Beer clearly tastes just fine the way it is; it’s the world’s most popular alcoholic beverage for a reason. But according to a study by researchers at Belgium’s KU Leuven (Katholieke Universiteit Leuven), AI could have the potential to make brews taste even better.

For the study, published in peer-reviewed journal Nature Communications, researchers analyzed over 200 chemical compounds in 250 commercial Belgian beers across 22 styles in order to train machine learning models (a form of artificial intelligence) to predict flavor and consumer appreciation.

“Beer — like most food products — contains hundreds of different aroma molecules that get picked up by our tongue and nose, and our brain then integrates these into one picture,” research leader Professor Kevin Verstrepen told The Guardian. “However, the compounds interact with each other, so how we perceive one depends on the concentrations of the others.”
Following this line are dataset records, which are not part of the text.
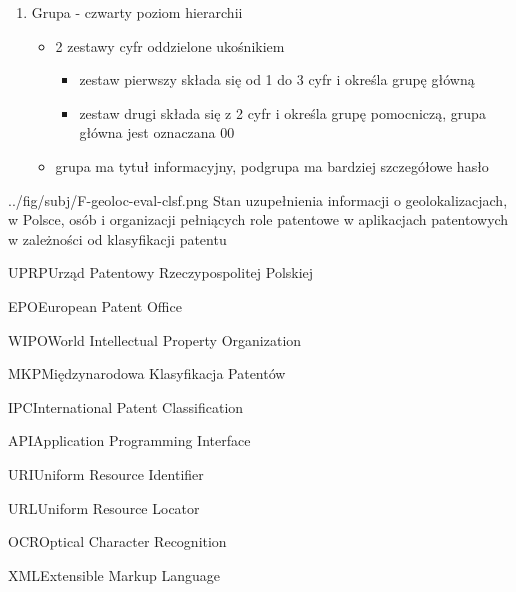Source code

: \begin{enumerate}
\item Grupa - czwarty poziom hierarchii

  \begin{itemize}
\item 2 zestawy cyfr oddzielone ukośnikiem

  \begin{itemize}
\item zestaw pierwszy składa się od 1 do 3 cyfr i określa grupę główną
\item zestaw drugi składa się z 2 cyfr i określa grupę pomocniczą, grupa główna jest oznaczana 00
\end{itemize}

\item grupa ma tytuł informacyjny, podgrupa ma bardziej szczegółowe hasło
\end{itemize}

\end{enumerate}




\figside
{../fig/subj/F-geoloc-eval-clsf.png}
{ Stan uzupełnienia informacji o geolokalizacjach, w Polsce, 
  osób i organizacji pełniących role patentowe
  w aplikacjach patentowych w zależności od klasyfikacji patentu}




  \newpage\begin{acronym}

\acro
{UPRP}{Urząd Patentowy Rzeczypospolitej Polskiej}

\acro
{EPO}{European Patent Office}

\acro
{WIPO}{World Intellectual Property Organization}

\acro
{MKP}{Międzynarodowa Klasyfikacja Patentów}

\acro
{IPC}{International Patent Classification}

\acro
{API}{Application Programming Interface}

\acro
{URI}{Uniform Resource Identifier}

\acro
{URL}{Uniform Resource Locator}

\acro
{OCR}{Optical Character Recognition}

\acro
{XML}{Extensible Markup Language}

\end{acronym}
In addition to measuring alcohol content, pH level, and sugar concentration, the research team also examined terpenoids (which are responsible for herbal and fruit flavors), yeast metabolites like esters, and other compounds derived from malt and bacteria. To bolster their learning models, a tasting panel of 16 participants scored each of the beer samples based on sweetness, hop flavor, and acidity to provide data on consumer appreciation. Data was also collected from 180,000 consumer reviews on the online rating platform RateBeer to compare their ratings and comments with the panel’s preferences.

The Belgian scientists then trained 10 different learning models to analyze the information and predict how a beer would taste based on its compounds, and thus how much it would be appreciated among consumers. The AI systems revealed that, when it comes to a beer’s taste, a small change in a chemical’s composition can have a large impact on the resulting brew’s flavor.

As Verstrepen told The Guardian, the team was surprised to see that a few compounds believed to be less appealing to consumers could actually make a beer taste better if present in low concentrations and in harmony with other desirable aromas.

The team used the results from the systems to reformulate an existing brew used in the study, adding in compounds that were flagged as being predictors of consumer appreciation, like glycerol and lactic acid — and it apparently works. According to the results of the study, these enhancements improved perception of both alcoholic and non-alcoholic beers across several categories including body, sweetness, and overall appreciation.

While it’s a solid advancement in brewing refinement, Verstrepen says that at the end of the day, it’s still down to the brewers’ skill when it comes to crafting a great beer.

“The AI models predict the chemical changes that could optimize a beer,” he explains. “But it is still up to brewers to make that happen starting from the recipe and brewing methods.”